═════ DATA PROVIDED
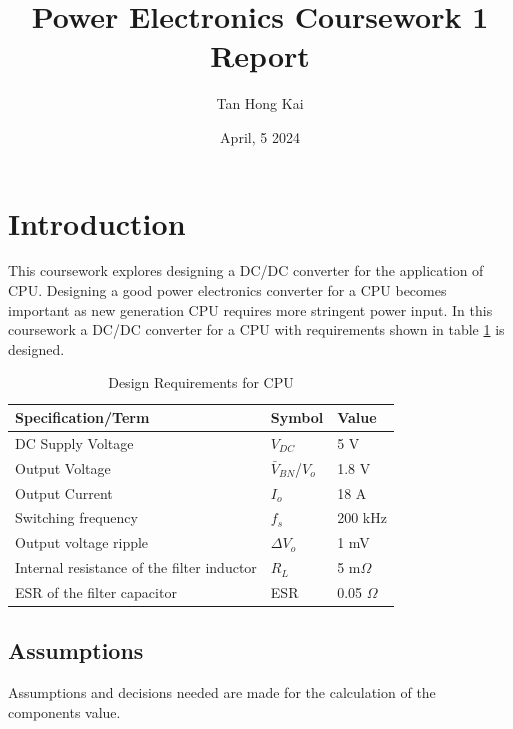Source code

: \documentclass{article}
\title{Power Electronics Coursework 1 Report}
\author{Tan Hong Kai}
\date{April, 5 2024}
\begin{document}
\maketitle

\section{Introduction}

This coursework explores designing a DC/DC converter for the application of CPU.
Designing a good power electronics converter for a CPU becomes important as new generation CPU requires more stringent power input.
In this coursework a DC/DC converter for a CPU with requirements shown in table \ref{tab:cpu-requirement} is designed.

\begin{table}[ht]
    \label{tab:cpu-requirement}
    \caption[Design Requirements]{Design Requirements for CPU}
    \centering
    \begin{tabular}{| l | l | l |}
        \hline
        Specification/Term                         & Symbol                 & Value         \\
        \hline
        DC Supply Voltage                          & $V_{DC}$               & 5 V           \\
        Output Voltage                             & $\bar{V}_{BN}$/$V_{o}$ & 1.8 V         \\
        Output Current                             & $I_{o}$                & 18 A          \\
        Switching frequency                        & $f_s$                  & 200 kHz       \\
        Output voltage ripple                      & $\Delta{}V_o$          & 1 mV          \\
        Internal resistance of the filter inductor & $R_L$                  & 5 m$\Omega$   \\
        ESR of the filter capacitor                & ESR                    & 0.05 $\Omega$ \\
        \hline
    \end{tabular}
\end{table}

\subsection{Assumptions}

Assumptions and decisions needed are made for the calculation of the components value.
\end{document}
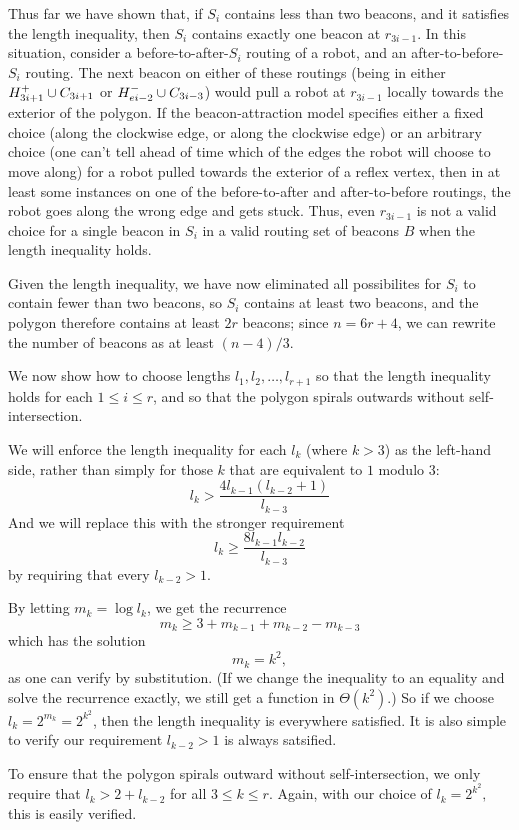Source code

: \documentclass{article}
\begin{document}
Thus far we have shown that, if $S_i$ contains less than two beacons, and
it satisfies the length inequality, then $S_i$ contains exactly one beacon
at $r_{3i-1}$.  
In this situation, consider a before-to-after-$S_i$ routing of a robot, and an
after-to-before-$S_i$ routing.
The next beacon on either of these routings
(being in either $H^{+}_{3i+1} \cup C_{3i+1}$ 
 or $H^{-}_{ei-2} \cup C_{3i-3}$)
would pull a robot at $r_{3i-1}$
locally towards the exterior of the polygon.
If the beacon-attraction model specifies either a fixed choice (along the
clockwise edge, or along the clockwise edge) or an arbitrary choice (one can't
tell ahead of time which of the edges the robot will choose to move along)
for a robot pulled towards the exterior of a reflex vertex, then in at least
some instances on one of the before-to-after and after-to-before routings, the
robot goes along the wrong edge and gets stuck.
Thus, even $r_{3i-1}$ is not a valid choice for a single beacon in $S_i$ in a
valid routing set of beacons $B$ when the length inequality holds.

Given the length inequality, we have now eliminated all possibilites for $S_i$
to contain fewer than two beacons, so $S_i$ contains at least two beacons, and
the polygon therefore contains at least $2r$ beacons; since $n = 6r + 4$, we can
rewrite the number of beacons as at least $(n-4)/3$.

We now show how to choose lengths $l_1, l_2, \ldots, l_{r+1}$ so that the length
inequality holds for each $1 \leq i \leq r$, and so that the polygon spirals
outwards without self-intersection.

We will enforce the length inequality for each $l_k$ (where $k > 3$) as the
left-hand side, rather than simply for those $k$ that are equivalent to $1$ modulo $3$:
\[
	l_{k} > \frac{4 l_{k-1} (l_{k-2}+1)}{l_{k-3}}
\]
And we will replace this with the stronger requirement
\[
	l_{k} \geq \frac{8 l_{k-1} l_{k-2}}{l_{k-3}}
\]
by requiring that every $l_{k-2} > 1$.

By letting $m_k = \log l_k$, we get the recurrence
\[
	m_k \geq 3 + m_{k-1} + m_{k-2} - m_{k-3}
\]
which has the solution
\[
	m_k = k^2,
\]
as one can verify by substitution.
(If we change the inequality to an equality and solve the recurrence exactly,
we still get a function in $\Theta(k^2)$.)
So if we choose $l_k = 2^{m_k} = 2^{k^2}$, then the length inequality is
everywhere satisfied.
It is also simple to verify our requirement $l_{k-2} > 1$ is always satsified.

To ensure that the polygon spirals outward without
self-intersection, we only require that $l_k > 2 + l_{k-2}$ for all $3 \leq k
\leq r$.  Again, with our choice of $l_k = 2^{k^2},$ this is easily verified.
\end{document}

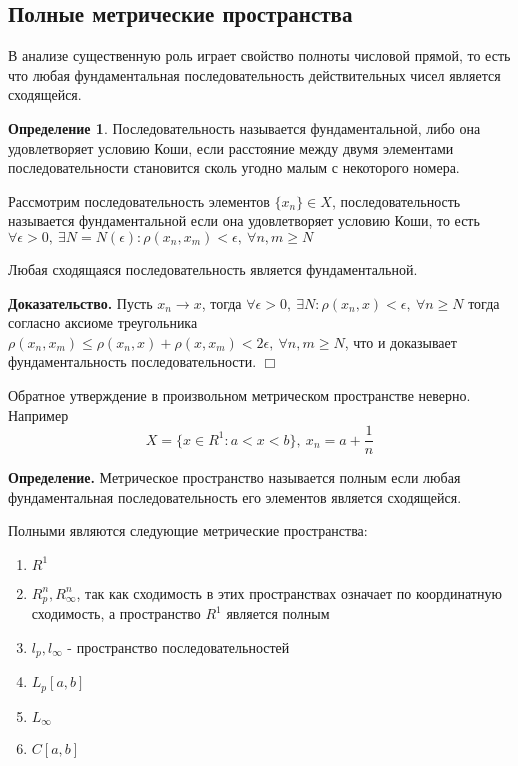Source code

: \documentclass[14pt,a4paper]{extarticle}
\theoremstyle{definition}
\newtheorem{definition}{Определение}[section]
\theoremstyle{remark}
\renewcommand{\[}{\begin{dmath*}[compact]}
\renewcommand{\]}{\end{dmath*}}
\newcommand{\sep}{ , \ \allowbreak }
\newcommand\f[2]{\dfrac{#1}{#2}}
\newcommand{\tdef}{\textbf{Определение.} }
\newcommand{\btev}[1][]{\textbf{Доказательство#1.}
}
\newcommand{\etev}{$\Box$}
\begin{document}
\subsection{Полные метрические пространства}

В анализе существенную роль играет свойство полноты числовой прямой, то есть
что любая фундаментальная последовательность действительных чисел является
сходящейся.

\begin{definition}
  Последовательность называется фундаментальной, либо она удовлетворяет условию Коши,
  если расстояние между двумя элементами последовательности становится сколь
  угодно малым с некоторого номера.
\end{definition}

Рассмотрим последовательность элементов $\{x_n\} \in X$, последовательность
называется фундаментальной если она удовлетворяет условию Коши, то есть
$ \forall \epsilon > 0 \sep \exists N = N(\epsilon): \rho(x_n, x_m) < \epsilon
\sep \forall n, m \geq N $

Любая сходящаяся последовательность является фундаментальной.

\btev[] Пусть $x_n \to x$, тогда
$\forall \epsilon > 0 \sep \exists N: \rho(x_n, x) < \epsilon \sep
\forall n \geq N$
тогда согласно аксиоме треугольника
$\rho(x_n, x_m) \leq \rho(x_n, x)+\rho(x, x_m) < 2\epsilon \sep
\forall n, m \geq N$,
что и доказывает фундаментальность последовательности. \etev

Обратное утверждение в произвольном метрическом пространстве неверно.
Например \[ {X = \{x \in R^1: a < x < b\}} \sep {x_n = a + \f{1}{n}}\]

\tdef Метрическое пространство называется полным если любая
фундаментальная последовательность его элементов является сходящейся.

Полными являются следующие метрические пространства:

\begin{enumerate}
  \item $R^1$
  \item $R_p^n, R_\infty^n$, так как сходимость в этих пространствах означает
  по координатную сходимость, а пространство $R^1$ является полным
  \item $l_p, l_\infty$ - пространство последовательностей
  \item $L_p[a,b]$
  \item $L_\infty$
  \item $C[a,b]$
\end{enumerate}
\end{document}
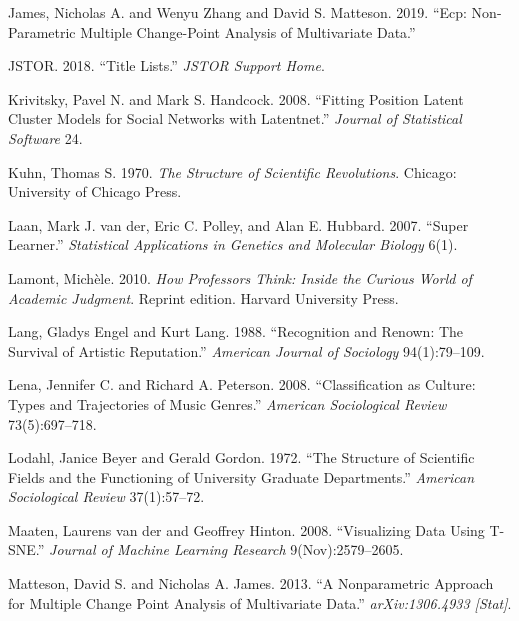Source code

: \documentclass[]{book}
\theoremstyle{definition}
\theoremstyle{definition}
\theoremstyle{definition}
\theoremstyle{remark}
\begin{document}
\leavevmode\hypertarget{ref-James2019ecp}{}%
James, Nicholas A. and Wenyu Zhang and David S. Matteson. 2019. ``Ecp:
Non-Parametric Multiple Change-Point Analysis of Multivariate Data.''

\leavevmode\hypertarget{ref-JSTOR2018Title}{}%
JSTOR. 2018. ``Title Lists.'' \emph{JSTOR Support Home}.

\leavevmode\hypertarget{ref-Krivitsky2008Fitting}{}%
Krivitsky, Pavel N. and Mark S. Handcock. 2008. ``Fitting Position
Latent Cluster Models for Social Networks with Latentnet.''
\emph{Journal of Statistical Software} 24.

\leavevmode\hypertarget{ref-Kuhn1970Structure}{}%
Kuhn, Thomas S. 1970. \emph{The Structure of Scientific Revolutions}.
Chicago: University of Chicago Press.

\leavevmode\hypertarget{ref-vanderLaan2007Super}{}%
Laan, Mark J. van der, Eric C. Polley, and Alan E. Hubbard. 2007.
``Super Learner.'' \emph{Statistical Applications in Genetics and
Molecular Biology} 6(1).

\leavevmode\hypertarget{ref-Lamont2010How}{}%
Lamont, Michèle. 2010. \emph{How Professors Think: Inside the Curious
World of Academic Judgment}. Reprint edition. Harvard University Press.

\leavevmode\hypertarget{ref-Lang1988Recognition}{}%
Lang, Gladys Engel and Kurt Lang. 1988. ``Recognition and Renown: The
Survival of Artistic Reputation.'' \emph{American Journal of Sociology}
94(1):79--109.

\leavevmode\hypertarget{ref-Lena2008Classification}{}%
Lena, Jennifer C. and Richard A. Peterson. 2008. ``Classification as
Culture: Types and Trajectories of Music Genres.'' \emph{American
Sociological Review} 73(5):697--718.

\leavevmode\hypertarget{ref-Lodahl1972Structure}{}%
Lodahl, Janice Beyer and Gerald Gordon. 1972. ``The Structure of
Scientific Fields and the Functioning of University Graduate
Departments.'' \emph{American Sociological Review} 37(1):57--72.

\leavevmode\hypertarget{ref-Maaten2008Visualizing}{}%
Maaten, Laurens van der and Geoffrey Hinton. 2008. ``Visualizing Data
Using T-SNE.'' \emph{Journal of Machine Learning Research}
9(Nov):2579--2605.

\leavevmode\hypertarget{ref-Matteson2013Nonparametric}{}%
Matteson, David S. and Nicholas A. James. 2013. ``A Nonparametric
Approach for Multiple Change Point Analysis of Multivariate Data.''
\emph{arXiv:1306.4933 {[}Stat{]}}.
\end{document}

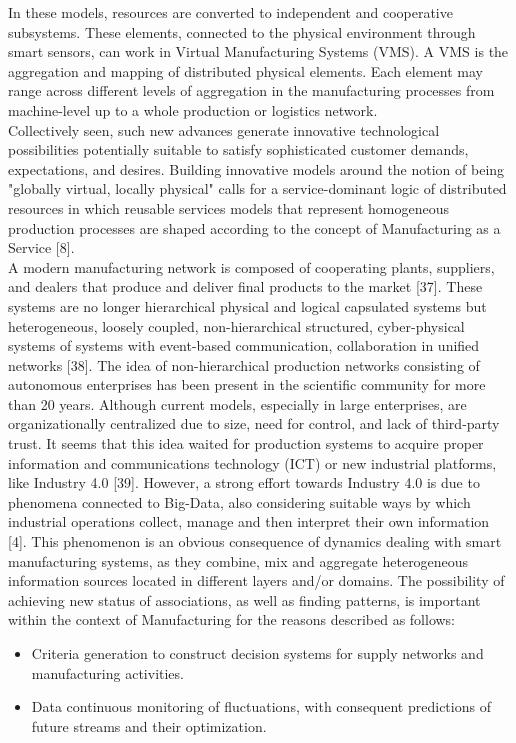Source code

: In these models, resources are converted to independent and cooperative subsystems. These elements, connected to the physical environment through smart sensors, can work in Virtual Manufacturing Systems (VMS). A VMS is the aggregation and mapping of distributed physical elements. Each element may range across different levels of aggregation in the manufacturing processes from machine-level up to a whole production or logistics network.\\
Collectively seen, such new advances generate innovative technological possibilities potentially suitable to satisfy sophisticated customer demands, expectations, and desires. Building innovative models around the notion of being "globally virtual, locally physical" calls for a service-dominant logic of distributed resources in which reusable services models that represent homogeneous production processes are shaped according to the concept of Manufacturing as a Service [8].\\
A modern manufacturing network is composed of cooperating plants, suppliers, and dealers that produce and deliver final products to the market [37]. These systems are no longer hierarchical physical and logical capsulated systems but heterogeneous, loosely coupled, non-hierarchical structured, cyber-physical systems of systems with event-based communication, collaboration in unified networks [38]. The idea of non-hierarchical production networks consisting of autonomous enterprises has been present in the scientific community for more than 20 years. Although current models, especially in large enterprises, are organizationally centralized due to size, need for control, and lack of third-party trust. It seems that this idea waited for production systems to acquire proper information and communications technology (ICT) or new industrial platforms, like Industry 4.0 [39]. However, a strong effort towards Industry 4.0 is due to phenomena connected to Big-Data, also considering suitable ways by which industrial operations collect, manage and then interpret their own information [4]. This phenomenon is an obvious consequence of dynamics dealing with smart manufacturing systems, as they combine, mix and aggregate heterogeneous information sources located in different layers and/or domains. The possibility of achieving new status of associations, as well as finding patterns, is important within the context of Manufacturing for the reasons described as follows:
\begin{itemize}
    \item Criteria generation to construct decision systems for supply networks and manufacturing activities.
    \item Data continuous monitoring of fluctuations, with consequent predictions of future streams and their optimization.
\end{itemize}
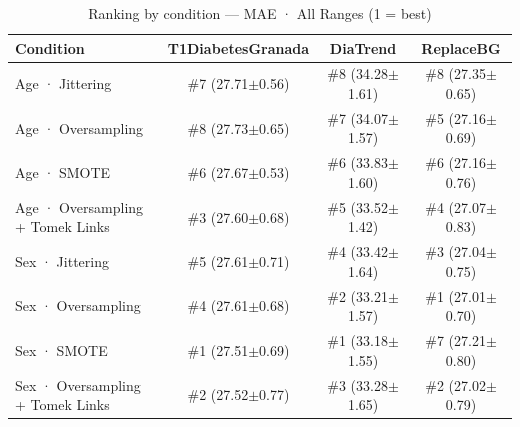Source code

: \begin{table}[htbp]
\centering
\small
\caption{Ranking by condition — MAE · All Ranges  (1 = best)}
\label{tab:ranking_mae_entire_family_size_oversampling}
\begin{tabular}{lccc}
\toprule
\textbf{Condition} & \textbf{T1DiabetesGranada} & \textbf{DiaTrend} & \textbf{ReplaceBG} \\
\midrule
Age · Jittering & \#7 (27.71$\pm$0.56) & \#8 (34.28$\pm$1.61) & \#8 (27.35$\pm$0.65) \\
Age · Oversampling & \#8 (27.73$\pm$0.65) & \#7 (34.07$\pm$1.57) & \#5 (27.16$\pm$0.69) \\
Age · SMOTE & \#6 (27.67$\pm$0.53) & \#6 (33.83$\pm$1.60) & \#6 (27.16$\pm$0.76) \\
Age · Oversampling + Tomek Links & \#3 (27.60$\pm$0.68) & \#5 (33.52$\pm$1.42) & \#4 (27.07$\pm$0.83) \\
\midrule
Sex · Jittering & \#5 (27.61$\pm$0.71) & \#4 (33.42$\pm$1.64) & \#3 (27.04$\pm$0.75) \\
Sex · Oversampling & \#4 (27.61$\pm$0.68) & \#2 (33.21$\pm$1.57) & \#1 (27.01$\pm$0.70) \\
Sex · SMOTE & \#1 (27.51$\pm$0.69) & \#1 (33.18$\pm$1.55) & \#7 (27.21$\pm$0.80) \\
Sex · Oversampling + Tomek Links & \#2 (27.52$\pm$0.77) & \#3 (33.28$\pm$1.65) & \#2 (27.02$\pm$0.79) \\
\bottomrule
\end{tabular}
\end{table}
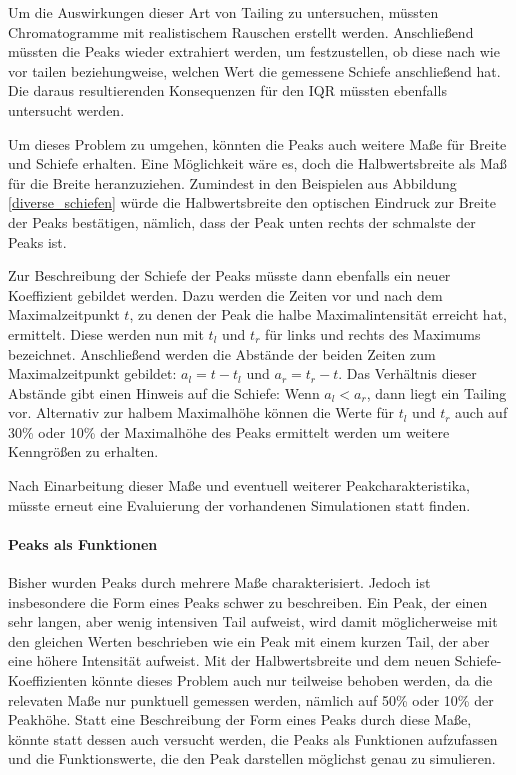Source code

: Um die Auswirkungen dieser Art von Tailing zu untersuchen, müssten Chromatogramme mit realistischem Rauschen erstellt werden. Anschließend müssten die Peaks wieder extrahiert werden, um festzustellen, ob diese nach wie vor tailen beziehungweise, welchen Wert die gemessene Schiefe anschließend hat. Die daraus resultierenden Konsequenzen für den IQR müssten ebenfalls untersucht werden.

Um dieses Problem zu umgehen, könnten die Peaks auch weitere Maße für Breite und Schiefe erhalten. Eine Möglichkeit wäre es, doch die Halbwertsbreite als Maß für die Breite heranzuziehen. Zumindest in den Beispielen aus Abbildung \ref{diverse_schiefen} würde die Halbwertsbreite den optischen Eindruck zur Breite der Peaks bestätigen, nämlich, dass der Peak unten rechts der schmalste der Peaks ist. 

Zur Beschreibung der Schiefe der Peaks müsste dann ebenfalls ein neuer Koeffizient gebildet werden. Dazu werden die Zeiten vor und nach dem Maximalzeitpunkt $t$, zu denen der Peak die halbe Maximalintensität erreicht hat, ermittelt. Diese werden nun mit $t_l$ und $t_r$ für links und rechts des Maximums bezeichnet. Anschließend werden die Abstände der beiden Zeiten zum Maximalzeitpunkt gebildet: $a_l = t-t_l$ und $a_r = t_r -t$. Das Verhältnis dieser Abstände gibt einen Hinweis auf die Schiefe: Wenn $a_l < a_r$, dann liegt ein Tailing vor.
Alternativ zur halbem Maximalhöhe können die Werte für $t_l$ und $t_r$ auch auf 30\% oder 10\% der Maximalhöhe des Peaks ermittelt werden um weitere Kenngrößen zu erhalten.

Nach Einarbeitung dieser Maße und eventuell weiterer Peakcharakteristika, müsste erneut eine Evaluierung der vorhandenen Simulationen statt finden. 

\paragraph{Peaks als Funktionen}
Bisher wurden Peaks durch mehrere Maße charakterisiert. Jedoch ist insbesondere die Form eines Peaks schwer zu beschreiben. Ein Peak, der einen sehr langen, aber wenig intensiven Tail aufweist, wird damit möglicherweise mit den gleichen Werten beschrieben wie ein Peak mit einem kurzen Tail, der aber eine höhere Intensität aufweist. Mit der Halbwertsbreite und dem neuen Schiefe-Koeffizienten könnte dieses Problem auch nur teilweise behoben werden, da die relevaten Maße nur punktuell gemessen werden, nämlich auf 50\% oder 10\% der Peakhöhe. Statt eine Beschreibung der Form eines Peaks durch diese Maße, könnte statt dessen auch versucht werden, die Peaks als Funktionen aufzufassen und die Funktionswerte, die den Peak darstellen möglichst genau zu simulieren.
══════════
WHAT THIS TASK INVOLVES: Among the entries above, some lines may hold the string "dmath". State how many, and give nothing but the number.

EXERCISE RESULT: 2